If I give you three hammers and ten nails to fix. Say a claw hammer, a sledge hammer and mallet. Which one do you use for nailing? I would pick claw hammer for that purpose, because it just works on nail. See here a utilitarian object of the hammer comes into play. Similarly when you speak about recipes, it should be doable for me, the context, re-usable,… these kind of parameters churned in your brain simply makes you say things like: “I’ve tried this recipe, didn’t work because of so and so… I won’t cook this again”, “It was easy, sure I can use this recipe for breakfast”,…
These are the kind of opinions I need to collect. Then their summaries I have to represent effectively. Which is actually can be done in many ways. Can be with heat bar, stars, textual,… From these I chose stars rating control. If implemented well you just need to see & one click. No dragging, thinking which number to give, multiple. I would call this simple. Other simple ones are voting up/down & ‘I like’ which I rejected because of the bandwidth of opinions possible are not enough.
Say I have five kind of opinions for example:
- I won’t cook again
- May be, may be not
- I may cook again
- I will cook again
- Its become one of my favorite
These can be easily mapped to the 5 stars rating. So the two sides of a rating mechanism: collection & representation is handled.

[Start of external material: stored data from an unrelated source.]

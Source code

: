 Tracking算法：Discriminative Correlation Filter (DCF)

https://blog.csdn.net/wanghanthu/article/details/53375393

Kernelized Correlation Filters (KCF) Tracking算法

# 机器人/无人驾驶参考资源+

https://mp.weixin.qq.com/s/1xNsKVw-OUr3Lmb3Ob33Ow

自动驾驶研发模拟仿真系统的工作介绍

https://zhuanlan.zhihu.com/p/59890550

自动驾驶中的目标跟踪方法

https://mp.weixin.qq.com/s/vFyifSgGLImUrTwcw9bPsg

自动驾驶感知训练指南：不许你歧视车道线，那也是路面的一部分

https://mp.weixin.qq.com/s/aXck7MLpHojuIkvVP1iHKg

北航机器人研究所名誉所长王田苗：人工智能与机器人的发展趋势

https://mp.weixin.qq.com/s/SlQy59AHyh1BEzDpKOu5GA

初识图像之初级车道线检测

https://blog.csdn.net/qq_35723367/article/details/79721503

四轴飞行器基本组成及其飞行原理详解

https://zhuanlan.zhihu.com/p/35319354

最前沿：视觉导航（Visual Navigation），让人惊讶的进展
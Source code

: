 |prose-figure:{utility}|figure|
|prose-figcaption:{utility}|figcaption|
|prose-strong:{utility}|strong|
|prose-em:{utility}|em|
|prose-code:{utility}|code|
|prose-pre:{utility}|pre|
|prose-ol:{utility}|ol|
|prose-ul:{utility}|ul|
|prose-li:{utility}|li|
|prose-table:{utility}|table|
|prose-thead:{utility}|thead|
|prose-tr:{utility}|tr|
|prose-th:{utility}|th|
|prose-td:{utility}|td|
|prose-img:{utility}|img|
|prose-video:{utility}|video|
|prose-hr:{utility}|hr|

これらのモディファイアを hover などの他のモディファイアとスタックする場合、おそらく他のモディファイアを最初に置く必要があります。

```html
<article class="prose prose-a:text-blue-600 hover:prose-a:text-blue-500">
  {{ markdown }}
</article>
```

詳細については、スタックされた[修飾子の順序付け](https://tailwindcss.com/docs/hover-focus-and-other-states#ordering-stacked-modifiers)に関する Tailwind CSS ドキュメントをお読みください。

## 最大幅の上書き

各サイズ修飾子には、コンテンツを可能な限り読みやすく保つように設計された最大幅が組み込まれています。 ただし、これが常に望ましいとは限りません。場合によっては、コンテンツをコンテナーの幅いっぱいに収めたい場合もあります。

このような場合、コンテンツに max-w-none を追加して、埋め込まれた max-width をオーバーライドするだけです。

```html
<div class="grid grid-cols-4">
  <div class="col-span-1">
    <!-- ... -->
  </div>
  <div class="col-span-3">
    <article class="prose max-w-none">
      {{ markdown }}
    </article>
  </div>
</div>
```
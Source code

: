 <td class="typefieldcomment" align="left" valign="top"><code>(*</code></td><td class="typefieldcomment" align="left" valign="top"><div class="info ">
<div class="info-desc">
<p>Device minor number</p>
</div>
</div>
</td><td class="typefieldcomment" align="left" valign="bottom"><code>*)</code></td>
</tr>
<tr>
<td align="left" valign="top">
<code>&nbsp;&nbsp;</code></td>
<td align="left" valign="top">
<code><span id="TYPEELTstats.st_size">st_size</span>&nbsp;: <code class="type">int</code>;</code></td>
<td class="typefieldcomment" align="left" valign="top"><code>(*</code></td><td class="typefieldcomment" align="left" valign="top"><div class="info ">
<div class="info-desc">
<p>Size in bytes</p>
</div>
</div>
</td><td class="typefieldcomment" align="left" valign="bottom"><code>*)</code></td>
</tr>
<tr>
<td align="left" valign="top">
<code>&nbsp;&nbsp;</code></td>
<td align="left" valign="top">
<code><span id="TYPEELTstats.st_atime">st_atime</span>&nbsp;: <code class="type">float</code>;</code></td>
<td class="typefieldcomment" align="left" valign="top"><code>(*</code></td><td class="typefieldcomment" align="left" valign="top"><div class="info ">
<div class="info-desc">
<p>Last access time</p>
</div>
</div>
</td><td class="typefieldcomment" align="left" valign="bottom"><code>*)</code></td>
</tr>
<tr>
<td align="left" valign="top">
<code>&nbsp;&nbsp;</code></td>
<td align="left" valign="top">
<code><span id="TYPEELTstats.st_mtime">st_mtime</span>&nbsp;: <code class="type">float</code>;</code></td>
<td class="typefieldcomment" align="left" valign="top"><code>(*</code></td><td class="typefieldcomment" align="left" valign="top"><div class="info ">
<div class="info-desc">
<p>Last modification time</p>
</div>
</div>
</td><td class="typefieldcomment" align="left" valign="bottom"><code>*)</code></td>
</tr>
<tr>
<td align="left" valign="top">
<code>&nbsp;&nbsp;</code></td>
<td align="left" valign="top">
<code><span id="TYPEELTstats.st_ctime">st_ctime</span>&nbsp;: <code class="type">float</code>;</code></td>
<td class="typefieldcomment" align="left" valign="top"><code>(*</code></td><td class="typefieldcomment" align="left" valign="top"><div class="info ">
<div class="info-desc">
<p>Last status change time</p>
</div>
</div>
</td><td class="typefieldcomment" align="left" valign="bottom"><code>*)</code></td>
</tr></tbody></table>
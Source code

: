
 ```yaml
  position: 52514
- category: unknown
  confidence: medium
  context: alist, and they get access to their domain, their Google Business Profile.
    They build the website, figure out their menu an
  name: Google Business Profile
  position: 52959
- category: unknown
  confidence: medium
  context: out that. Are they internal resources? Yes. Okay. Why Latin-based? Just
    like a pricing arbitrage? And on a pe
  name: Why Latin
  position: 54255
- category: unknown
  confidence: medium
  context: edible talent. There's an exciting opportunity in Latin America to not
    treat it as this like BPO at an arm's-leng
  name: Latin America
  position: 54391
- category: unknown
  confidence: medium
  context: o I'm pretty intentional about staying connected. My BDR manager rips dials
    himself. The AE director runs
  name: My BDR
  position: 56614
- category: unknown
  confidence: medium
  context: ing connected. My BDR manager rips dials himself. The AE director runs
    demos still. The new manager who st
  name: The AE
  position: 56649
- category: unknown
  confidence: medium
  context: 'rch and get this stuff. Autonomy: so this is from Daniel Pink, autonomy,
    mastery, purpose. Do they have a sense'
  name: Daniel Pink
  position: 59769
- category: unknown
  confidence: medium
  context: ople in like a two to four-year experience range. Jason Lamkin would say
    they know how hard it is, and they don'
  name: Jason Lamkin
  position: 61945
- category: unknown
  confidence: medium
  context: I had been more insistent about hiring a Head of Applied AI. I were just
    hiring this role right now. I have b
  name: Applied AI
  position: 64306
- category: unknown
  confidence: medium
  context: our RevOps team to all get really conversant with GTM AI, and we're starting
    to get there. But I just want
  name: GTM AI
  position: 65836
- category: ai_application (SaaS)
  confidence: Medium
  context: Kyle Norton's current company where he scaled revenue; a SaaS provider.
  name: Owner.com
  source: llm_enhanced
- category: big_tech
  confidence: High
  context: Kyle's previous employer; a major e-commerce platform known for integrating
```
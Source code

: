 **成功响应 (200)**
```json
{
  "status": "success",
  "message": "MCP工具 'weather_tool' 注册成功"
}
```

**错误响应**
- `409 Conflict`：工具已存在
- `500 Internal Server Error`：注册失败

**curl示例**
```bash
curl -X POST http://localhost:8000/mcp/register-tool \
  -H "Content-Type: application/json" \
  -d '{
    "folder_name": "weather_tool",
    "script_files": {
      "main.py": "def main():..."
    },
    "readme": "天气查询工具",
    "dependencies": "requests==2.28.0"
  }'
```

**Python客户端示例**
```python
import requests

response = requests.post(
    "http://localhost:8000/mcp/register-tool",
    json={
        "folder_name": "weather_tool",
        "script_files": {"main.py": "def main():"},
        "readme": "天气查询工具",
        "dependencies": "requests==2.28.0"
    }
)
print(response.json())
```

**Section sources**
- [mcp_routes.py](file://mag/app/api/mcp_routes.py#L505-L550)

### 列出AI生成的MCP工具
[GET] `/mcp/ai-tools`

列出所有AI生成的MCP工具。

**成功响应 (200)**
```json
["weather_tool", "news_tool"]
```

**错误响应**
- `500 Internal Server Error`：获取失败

Interaction with control is simple. Almost simple enough to say just Read & Click

Also the stars rating snippet can be used in different sizes and colors depending on the context without losing the meaning
This is a part of the thought process which I had while I’m working on the rating and resulted in finalizing on stars rating for recipes. Do share your views on this.

comments
You’ve described a couple of the parts of a rating system: collection and representation.
The design of rating systems ideally includes some parts unseen by the end users. Check out Randy Farmer and Bryce Glass’s Building Reputation Systems (<a href="http://buildingreputationsystems.com" website and O’Reilly book) to learn more about calculations on the backend (which means my rating this recipe with 4 stars might be worth someone else’s 4 or more or less depending on various factors), criteria to help you decide which visual treatment might fit your situation, why “don’t like” is typically a poor choice to include, and more.
@Nancy, Yes I totally agree with you. Like an ice berg, the unseen part needs is big in terms of effort and is the driving force in driving the rating system. Thank you for suggestion & the book reference. Sure I will check it.
Here’s a challenge I’m facing ATM. A Chinese living in Germany, if he decides to post a snake recipe chefoke.de will invariably get only 1 star. This in all probability might be a fine dish with the Cantonese.
How can I take this into consideration when aggregating the rating?
This problem is cannot be handled by a rating system. Rating is just a tool to represent the acceptance or liking of an item (recipe, movie, post, news) accepted by the majority of the community using the platform. Posting a Cantonese fine dine recipe in a German cooking platform will not be favoured by the community.